TRY IT: With pictures left out, set down every record word for word.

AVAILABLE DATA:
※ ※ ※

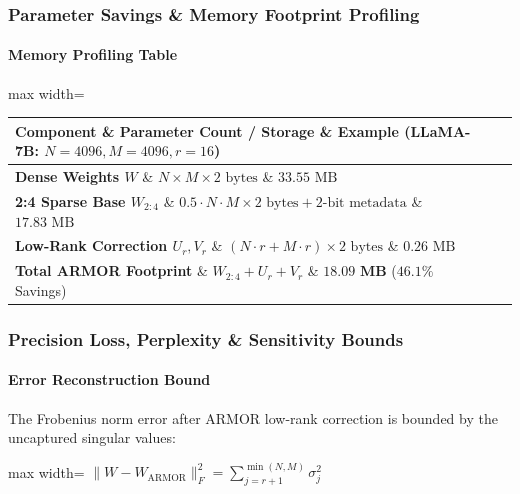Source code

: \subsubsection*{Parameter Savings \& Memory Footprint Profiling}

\paragraph{Memory Profiling Table}

\begin{center}
\begin{adjustbox}{max width=\columnwidth}
\renewcommand{\arraystretch}{1.2}
\begin{tabular}{lll}
\toprule
Component \& Parameter Count / Storage \& Example (LLaMA-7B: $N=4096, M=4096, r=16$) \\
\midrule
\textbf{Dense Weights $W$} \& $N \times M \times 2 \text{ bytes}$ \& $33.55 \text{ MB}$ \\
\textbf{2:4 Sparse Base $W_{2:4}$} \& $0.5 \cdot N \cdot M \times 2 \text{ bytes} + 2\text{-bit metadata}$ \& $17.83 \text{ MB}$ \\
\textbf{Low-Rank Correction $U_r, V_r$} \& $(N \cdot r + M \cdot r) \times 2 \text{ bytes}$ \& $0.26 \text{ MB}$ \\
\textbf{Total ARMOR Footprint} \& $W_{2:4} + U_r + V_r$ \& $\mathbf{18.09\text{ MB}}$ ($46.1\%$ Savings) \\

\bottomrule
\end{tabular}
\end{adjustbox}
\end{center}

\subsubsection*{Precision Loss, Perplexity \& Sensitivity Bounds}

\paragraph{Error Reconstruction Bound}

The Frobenius norm error after ARMOR low-rank correction is bounded by the uncaptured singular values:

\begin{center}
\begin{adjustbox}{max width=\columnwidth}
$\displaystyle
\| W - W_{\text{ARMOR}} \|_F^2 = \sum_{j=r+1}^{\min(N, M)} \sigma_j^2
$
\end{adjustbox}
\end{center}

※ ※ ※

ANSWER TO THE EXERCISE:
Source code

: \subsubsection*{Parameter Savings \& Memory Footprint Profiling}

\paragraph{Memory Profiling Table}

\begin{center}
\begin{adjustbox}{max width=\columnwidth}
\renewcommand{\arraystretch}{1.2}
\begin{tabular}{lll}
\toprule
Component \& Parameter Count / Storage \& Example (LLaMA-7B: $N=4096, M=4096, r=16$) \\
\midrule
\textbf{Dense Weights $W$} \& $N \times M \times 2 \text{ bytes}$ \& $33.55 \text{ MB}$ \\
\textbf{2:4 Sparse Base $W_{2:4}$} \& $0.5 \cdot N \cdot M \times 2 \text{ bytes} + 2\text{-bit metadata}$ \& $17.83 \text{ MB}$ \\
\textbf{Low-Rank Correction $U_r, V_r$} \& $(N \cdot r + M \cdot r) \times 2 \text{ bytes}$ \& $0.26 \text{ MB}$ \\
\textbf{Total ARMOR Footprint} \& $W_{2:4} + U_r + V_r$ \& $\mathbf{18.09\text{ MB}}$ ($46.1\%$ Savings) \\

\bottomrule
\end{tabular}
\end{adjustbox}
\end{center}

\subsubsection*{Precision Loss, Perplexity \& Sensitivity Bounds}

\paragraph{Error Reconstruction Bound}

The Frobenius norm error after ARMOR low-rank correction is bounded by the uncaptured singular values:

\begin{center}
\begin{adjustbox}{max width=\columnwidth}
$\displaystyle
\| W - W_{\text{ARMOR}} \|_F^2 = \sum_{j=r+1}^{\min(N, M)} \sigma_j^2
$
\end{adjustbox}
\end{center}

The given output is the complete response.